- _EXCERPTED DATA_:
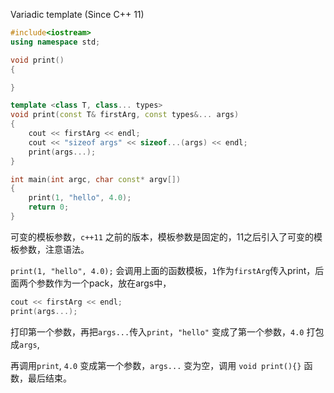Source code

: 

Variadic template (Since C++ 11)

```cpp
#include<iostream>
using namespace std;

void print()
{

}

template <class T, class... types>
void print(const T& firstArg, const types&... args)
{
    cout << firstArg << endl;
    cout << "sizeof args" << sizeof...(args) << endl;
    print(args...);
}

int main(int argc, char const* argv[])
{
    print(1, "hello", 4.0);
    return 0;
}
```

可变的模板参数，`c++11` 之前的版本，模板参数是固定的，11之后引入了可变的模板参数，注意语法。

`print(1, "hello", 4.0);` 会调用上面的函数模板，`1`作为`firstArg`传入print，后面两个参数作为一个pack，放在args中，

```cpp
cout << firstArg << endl;
print(args...);
```

打印第一个参数，再把`args...`传入`print`，`"hello"` 变成了第一个参数，`4.0` 打包成`args`,

再调用`print`, `4.0` 变成第一个参数，`args...` 变为空，调用 `void print(){}` 函数，最后结束。



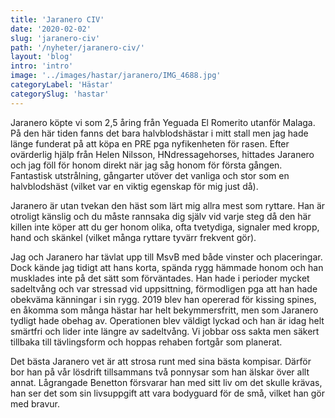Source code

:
 ```yaml
---
title: 'Jaranero CIV'
date: '2020-02-02'
slug: 'jaranero-civ'
path: '/nyheter/jaranero-civ/'
layout: 'blog'
intro: 'intro'
image: '../images/hastar/jaranero/IMG_4688.jpg'
categoryLabel: 'Hästar'
categorySlug: 'hastar'
---
```


Jaranero köpte vi som 2,5 åring från Yeguada El Romerito utanför Malaga. På den här tiden fanns det bara halvblodshästar i mitt stall men jag hade länge funderat på att köpa en PRE pga nyfikenheten för rasen. Efter ovärderlig hjälp från Helen Nilsson, HNdressagehorses, hittades Jaranero och jag föll för honom direkt när jag såg honom för första gången. Fantastisk utstrålning, gångarter utöver det vanliga och stor som en halvblodshäst (vilket var en viktig egenskap för mig just då).

Jaranero är utan tvekan den häst som lärt mig allra mest som ryttare. Han är otroligt känslig och du måste rannsaka dig själv vid varje steg då den här killen inte köper att du ger honom olika, ofta tvetydiga, signaler med kropp, hand och skänkel (vilket många ryttare tyvärr frekvent gör).

Jag och Jaranero har tävlat upp till MsvB med både vinster och placeringar. Dock kände jag tidigt att hans korta, spända rygg hämmade honom och han musklades inte på det sätt som förväntades. Han hade i perioder mycket sadeltvång och var stressad vid uppsittning, förmodligen pga att han hade obekväma känningar i sin rygg. 2019 blev han opererad för kissing spines, en åkomma som många hästar har helt bekymmersfritt, men som Jaranero tydligt hade obehag av. Operationen blev väldigt lyckad och han är idag helt smärtfri och lider inte längre av sadeltvång. Vi jobbar oss sakta men säkert tillbaka till tävlingsform och hoppas rehaben fortgår som planerat.

Det bästa Jaranero vet är att strosa runt med sina bästa kompisar. Därför bor han på vår lösdrift tillsammans två ponnysar som han älskar över allt annat. Lågrangade Benetton försvarar han med sitt liv om det skulle krävas, han ser det som sin livsuppgift att vara bodyguard för de små, vilket han gör med bravur.
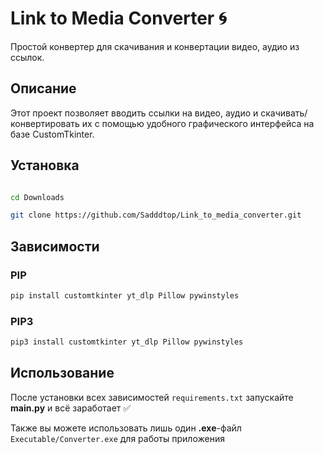 # Link to Media Converter 🌀

Простой конвертер для скачивания и конвертации видео, аудио из ссылок.

## Описание

Этот проект позволяет вводить ссылки на видео, аудио и скачивать/конвертировать их с помощью удобного графического интерфейса на базе CustomTkinter.

## Установка

```bash

cd Downloads

git clone https://github.com/Sadddtop/Link_to_media_converter.git
```
## Зависимости

### PIP
```bash
pip install customtkinter yt_dlp Pillow pywinstyles
```
### PIP3
```bash
pip3 install customtkinter yt_dlp Pillow pywinstyles
```

## Использование

После установки всех зависимостей `requirements.txt` запускайте **main.py** и всё заработает ✅ 

Также вы можете использовать лишь один **.exe**-файл `Executable/Converter.exe` для работы приложения

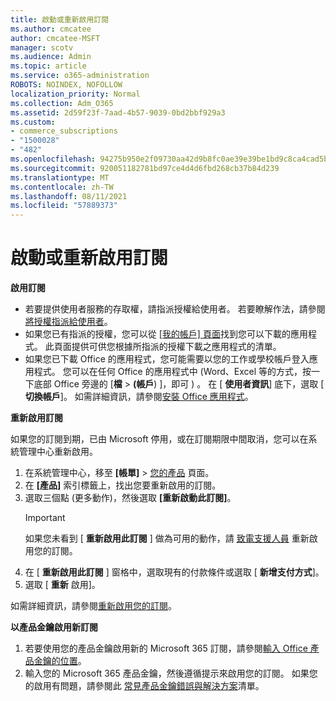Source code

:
 ```yaml
---
title: 啟動或重新啟用訂閱
ms.author: cmcatee
author: cmcatee-MSFT
manager: scotv
ms.audience: Admin
ms.topic: article
ms.service: o365-administration
ROBOTS: NOINDEX, NOFOLLOW
localization_priority: Normal
ms.collection: Adm_O365
ms.assetid: 2d59f23f-7aad-4b57-9039-0bd2bbf929a3
ms.custom:
- commerce_subscriptions
- "1500028"
- "482"
ms.openlocfilehash: 94275b950e2f09730aa42d9b8fc0ae39e39be1bd9c8ca4cad5b20926b263fca2
ms.sourcegitcommit: 920051182781bd97ce4d4d6fbd268cb37b84d239
ms.translationtype: MT
ms.contentlocale: zh-TW
ms.lasthandoff: 08/11/2021
ms.locfileid: "57889373"
---
```

# <a name="activate-or-reactivate-a-subscription"></a>啟動或重新啟用訂閱

**啟用訂閱**

- 若要提供使用者服務的存取權，請指派授權給使用者。 若要瞭解作法，請參閱[將授權指派給使用者](https://docs.microsoft.com/microsoft-365/admin/manage/assign-licenses-to-users)。
- 如果您已有指派的授權，您可以從 [ [我的帳戶] 頁面](https://portal.office.com/account/#installs)找到您可以下載的應用程式。 此頁面提供可供您根據所指派的授權下載之應用程式的清單。
- 如果您已下載 Office 的應用程式，您可能需要以您的工作或學校帳戶登入應用程式。 您可以在任何 Office 的應用程式中 (Word、Excel 等的方式，按一下底部 Office 旁邊的 [**檔**  >  **(帳戶**) ]，即可 ) 。 在 [ **使用者資訊**] 底下，選取 [ **切換帳戶**]。 如需詳細資訊，請參閱[安裝 Office 應用程式](https://docs.microsoft.com/microsoft-365/admin/setup/install-applications)。

**重新啟用訂閱**

如果您的訂閱到期，已由 Microsoft 停用，或在訂閱期限中間取消，您可以在系統管理中心重新啟用。
  
1. 在系統管理中心，移至 **[帳單]** > [您的產品](https://go.microsoft.com/fwlink/p/?linkid=842054) 頁面。
2. 在 **[產品]** 索引標籤上，找出您要重新啟用的訂閱。
3. 選取三個點 (更多動作)，然後選取 **[重新啟動此訂閱]**。
    > [!IMPORTANT]
    > 如果您未看到 [ **重新啟用此訂閱** ] 做為可用的動作，請 [致電支援人員](https://go.microsoft.com/fwlink/p/?linkid=518322) 重新啟用您的訂閱。
4. 在 [ **重新啟用此訂閱** ] 窗格中，選取現有的付款條件或選取 [ **新增支付方式**]。
5. 選取 [ **重新** 啟用]。

如需詳細資訊，請參閱[重新啟用您的訂閱](https://docs.microsoft.com/microsoft-365/commerce/subscriptions/reactivate-your-subscription)。

**以產品金鑰啟用新訂閱**

1. 若要使用您的產品金鑰啟用新的 Microsoft 365 訂閱，請參閱[輸入 Office 產品金鑰的位置](https://support.office.com/article/where-to-enter-your-office-product-key-0a82e5ae-739e-4b92-a6f4-2ec780c185db)。
2. 輸入您的 Microsoft 365 產品金鑰，然後遵循提示來啟用您的訂閱。 如果您的啟用有問題，請參閱此 [常見產品金鑰錯誤與解決方案](https://docs.microsoft.com/microsoft-365/commerce/product-key-errors-and-solutions)清單。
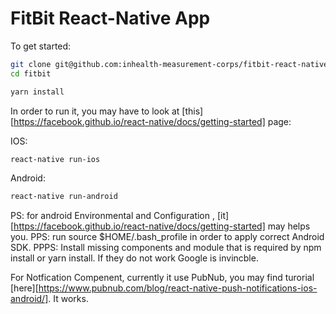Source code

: # FitBit React-Native App

To get started:

```bash
git clone git@github.com:inhealth-measurement-corps/fitbit-react-native-app.git fitbit
cd fitbit

yarn install
```
In order to run it, you may have to look at [this][https://facebook.github.io/react-native/docs/getting-started] page:

IOS:
```bash
react-native run-ios
```

Android:
```bash
react-native run-android
```
PS: for android Environmental and Configuration , [it][https://facebook.github.io/react-native/docs/getting-started] may helps you. 
PPS: run source $HOME/.bash_profile in order to apply correct Android SDK.
PPPS: Install missing components and module that is required by npm install or yarn install. If they do not work Google is invincble.

For Notfication Compenent, currently it use PubNub, you may find turorial [here][https://www.pubnub.com/blog/react-native-push-notifications-ios-android/]. It works.
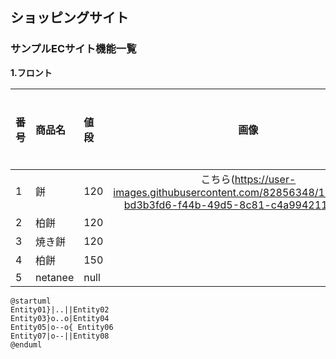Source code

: ## ショッピングサイト
### サンプルECサイト機能一覧
**1.フロント**

|番号|商品名|値段|画像|データ出力|備考|
|:---|:---|:---|:---:|:---:|:---|
|1|餅|120|こちら(https://user-images.githubusercontent.com/82856348/126104102-bd3b3fd6-f44b-49d5-8c81-c4a994211ed5.JPG)|||
|2|柏餅|120||||
|3|焼き餅|120||||
|4|柏餅|150||||
|5|netanee|null||||

```startuml
@startuml
Entity01}|..||Entity02
Entity03}o..o|Entity04
Entity05|o--o{ Entity06
Entity07|o--||Entity08
@enduml
```
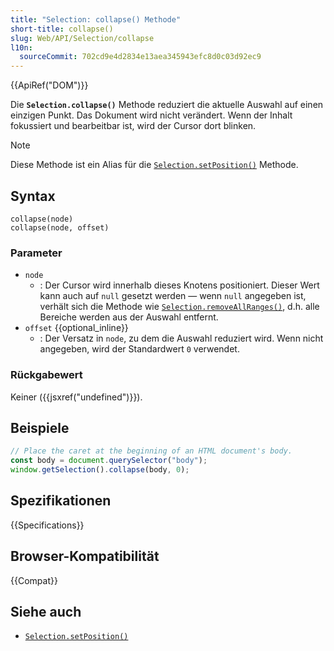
 ```yaml
---
title: "Selection: collapse() Methode"
short-title: collapse()
slug: Web/API/Selection/collapse
l10n:
  sourceCommit: 702cd9e4d2834e13aea345943efc8d0c03d92ec9
---
```


{{ApiRef("DOM")}}

Die **`Selection.collapse()`** Methode reduziert die aktuelle Auswahl auf einen einzigen Punkt. Das Dokument wird nicht verändert. Wenn der Inhalt fokussiert und bearbeitbar ist, wird der Cursor dort blinken.

> [!NOTE]
> Diese Methode ist ein Alias für die [`Selection.setPosition()`](/de/docs/Web/API/Selection/setPosition) Methode.

## Syntax

```js-nolint
collapse(node)
collapse(node, offset)
```

### Parameter

- `node`
  - : Der Cursor wird innerhalb dieses Knotens positioniert. Dieser Wert kann auch auf
    `null` gesetzt werden — wenn `null` angegeben ist, verhält sich die Methode wie
    [`Selection.removeAllRanges()`](/de/docs/Web/API/Selection/removeAllRanges), d.h. alle Bereiche werden aus der
    Auswahl entfernt.
- `offset` {{optional_inline}}
  - : Der Versatz in `node`, zu dem die Auswahl reduziert wird. Wenn nicht
    angegeben, wird der Standardwert `0` verwendet.

### Rückgabewert

Keiner ({{jsxref("undefined")}}).

## Beispiele

```js
// Place the caret at the beginning of an HTML document's body.
const body = document.querySelector("body");
window.getSelection().collapse(body, 0);
```

## Spezifikationen

{{Specifications}}

## Browser-Kompatibilität

{{Compat}}

## Siehe auch

- [`Selection.setPosition()`](/de/docs/Web/API/Selection/setPosition)
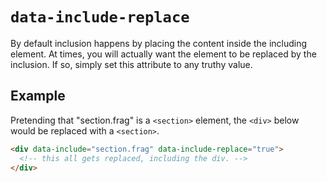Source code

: # `data-include-replace`

By default inclusion happens by placing the content inside the including element. At times, you will actually want the element to be replaced by the inclusion. If so, simply set this attribute to any truthy value.

## Example

Pretending that "section.frag" is a `<section>` element, the `<div>` below would be replaced with a `<section>`.

```html
<div data-include="section.frag" data-include-replace="true">
  <!-- this all gets replaced, including the div. -->
</div>
```
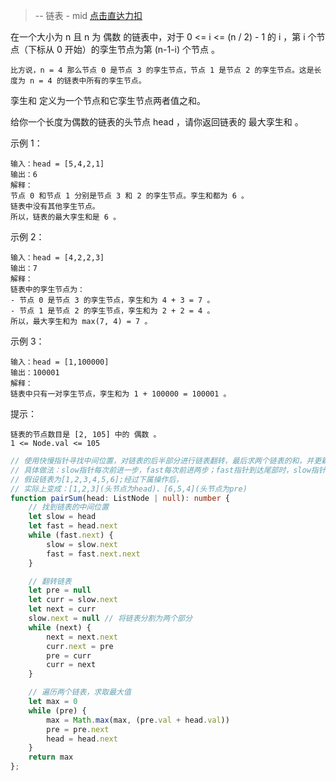> -- 链表 - mid
> [点击直达力扣](https://leetcode.cn/problems/maximum-twin-sum-of-a-linked-list/submissions/381493444/)

在一个大小为 n 且 n 为 偶数 的链表中，对于 0 <= i <= (n / 2) - 1 的 i ，第 i 个节点（下标从 0 开始）的孪生节点为第 (n-1-i) 个节点 。

    比方说，n = 4 那么节点 0 是节点 3 的孪生节点，节点 1 是节点 2 的孪生节点。这是长度为 n = 4 的链表中所有的孪生节点。

孪生和 定义为一个节点和它孪生节点两者值之和。

给你一个长度为偶数的链表的头节点 head ，请你返回链表的 最大孪生和 。

示例 1：

    输入：head = [5,4,2,1]
    输出：6
    解释：
    节点 0 和节点 1 分别是节点 3 和 2 的孪生节点。孪生和都为 6 。
    链表中没有其他孪生节点。
    所以，链表的最大孪生和是 6 。
示例 2：

    输入：head = [4,2,2,3]
    输出：7
    解释：
    链表中的孪生节点为：
    - 节点 0 是节点 3 的孪生节点，孪生和为 4 + 3 = 7 。
    - 节点 1 是节点 2 的孪生节点，孪生和为 2 + 2 = 4 。
    所以，最大孪生和为 max(7, 4) = 7 。

示例 3：

    输入：head = [1,100000]
    输出：100001
    解释：
    链表中只有一对孪生节点，孪生和为 1 + 100000 = 100001 。

 

提示：

    链表的节点数目是 [2, 105] 中的 偶数 。
    1 <= Node.val <= 105

```typescript
// 使用快慢指针寻找中间位置，对链表的后半部分进行链表翻转，最后求两个链表的和，并更新最大值
// 具体做法：slow指针每次前进一步，fast每次前进两步；fast指针到达尾部时，slow指针指向链表前半部分的尾部（若fast走了2l步，slow就走了l步）
// 假设链表为[1,2,3,4,5,6];经过下属操作后，
// 实际上变成：[1,2,3](头节点为head)、[6,5,4](头节点为pre)
function pairSum(head: ListNode | null): number {
    // 找到链表的中间位置
    let slow = head
    let fast = head.next
    while (fast.next) {
        slow = slow.next
        fast = fast.next.next
    }

    // 翻转链表
    let pre = null
    let curr = slow.next
    let next = curr
    slow.next = null // 将链表分割为两个部分
    while (next) {
        next = next.next
        curr.next = pre
        pre = curr
        curr = next
    }

    // 遍历两个链表，求取最大值
    let max = 0
    while (pre) {
        max = Math.max(max, (pre.val + head.val))
        pre = pre.next
        head = head.next
    }
    return max
};
```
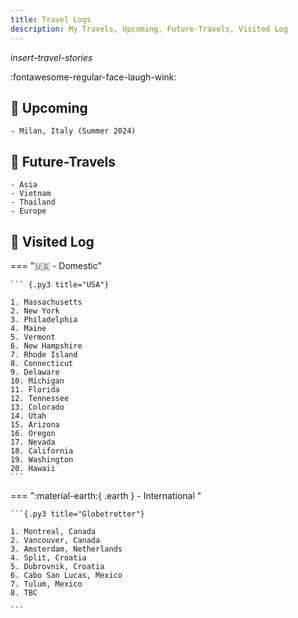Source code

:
 ```yaml
---
title: Travel Logs
description: My Travels, Upcoming, Future-Travels, Visited Log
---
```


*insert-travel-stories*

:fontawesome-regular-face-laugh-wink:


## 🧳 Upcoming

``` {.py3 title="Incoming"}
- Milan, Italy (Summer 2024)
```

## 🧭 Future-Travels

``` {.py3 title="Goals"}
- Asia 
- Vietnam
- Thailand
- Europe
```

## 🛬 Visited Log

=== ":us: - Domestic" 

    ``` {.py3 title="USA"}

    1. Massachusetts
    2. New York
    3. Philadelphia
    4. Maine
    5. Vermont
    6. New Hampshire
    7. Rhode Island
    8. Connecticut
    9. Delaware
    10. Michigan
    11. Florida
    12. Tennessee
    13. Colorado
    14. Utah
    15. Arizona
    16. Oregon
    17. Nevada
    18. California
    19. Washington
    20. Hawaii
    ```

=== ":material-earth:{ .earth } - International "

    ```{.py3 title="Globetrotter"}

    1. Montreal, Canada
    2. Vancouver, Canada
    3. Amsterdam, Netherlands
    4. Split, Croatia
    5. Dubrovnik, Croatia
    6. Cabo San Lucas, Mexico
    7. Tulum, Mexico
    8. TBC
   
    ```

- _ASSIGNMENT_: A single figure answers this: how many lines of the material hold "重新啟用您的訂閱".

- _WRITTEN RESPONSE_: 2